The list of “permitted activities” details for the first time the range of decisions LPs can make regarding a fund without jeopardising their limited liability. The guidelines were first promised in the government’s 2013 Budget.
In the absence of much judicial interpretation or existing rules, it is a long-awaited step towards modernising the Limited Partnership Act 1907, which lags common practice in private equity fund structures.
The current situation gives way to legal nervousness around the extent to which investors’ behaviour could be construed as intervening in the management of a fund. A clear list will give LPs and their advisers comfort.
Crucially, it will reassure LP advisory committees (LPACs) expressing a view, for example on conflicts of interest arising from a general partner investment decision, that their input is acceptable, says Samuel Kay, Travers’ head of investment funds.
“That has always been how the arrangement has been structured but lawyers have always been uncomfortable about it. You could argue that the LPs are taking part in the management of the fund. They are expressing a view on a transaction,” he says.
Other proposed changes include removing the requirement for LPs to make a nominal capital contribution to the fund, which cannot be repaid, introducing a process to strike off defunct funds from the Companies House register and removing the obligation for funds to post notice of the partnership in the Gazette.
The goal of the consultation is to retain the UK’s competiveness as a leading centre for private fund management in Europe.
“The legislation is really outdated and was not developed for the purpose it is most commonly used for,” says Sally Gibson, partner with Debevoise & Plimpton. “There is an obvious benefit to modernising the rules so they are more on a footing with other regimes.”
The key benefit of the changes would be to lift the “significant administrative burden” attached to structuring a fund, Gibson adds. Explaining to investors concepts such as the minimum capital contribution can be complicated. “It’s not easy to find a modern rationale for the 1907 legislation,” she says.
Responses to the consultation are expected to support the amendments. However, Hogan Lovells partner Erik Jamieson anticipates that two key pieces of language will be tweaked.
The first is the definition of a private fund that has been linked to collective investments. “The current drafting means that some actors in a type of PE set-up, such as parallel and co-investment vehicles to accommodate single investors, are not caught in this definition,” he says.

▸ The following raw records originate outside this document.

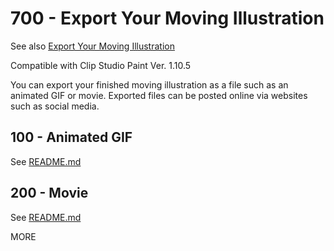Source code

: # 700 - Export Your Moving Illustration

See also [Export Your Moving Illustration](https://tips.clip-studio.com/en-us/articles/531)

Compatible with Clip Studio Paint Ver. 1.10.5

You can export your finished moving illustration as a file such as an animated GIF or movie. Exported files can be posted online via websites such as social media.

## 100 - Animated GIF

See [README.md](./100/README.md)

## 200 - Movie

See [README.md](./200/README.md)

MORE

And the wording that states LPs can advise a GP “on the affairs of the partnership” is likely to be tightened to avoid the implication LPs have a say in the management of a fund.
“That goes beyond the current market practice for LPAC consultation,” he adds.
Should the proposals be implemented following the end of the consultation in October, no one expects that any legislative fine-tuning would usher in a fundamental shift in the relationship between LPs and GPs. And neither are the changes expected to prompt a rush of funds to domicile in the UK.
In that respect, the restricted scope of the consultation, targeted at investment funds only is expected to smooth its path into law. As does one notable omission. The consultation does not address the application of the concept of a separate legal personality to limited partnerships.
Such a development, which would result in funds being able to enter into contracts and hold assets, would require new legislation. Sidestepping this issue, the government seems to have decided to conduct a quick spring clean of existing rules rather than a lengthy restructuring of the LP framework.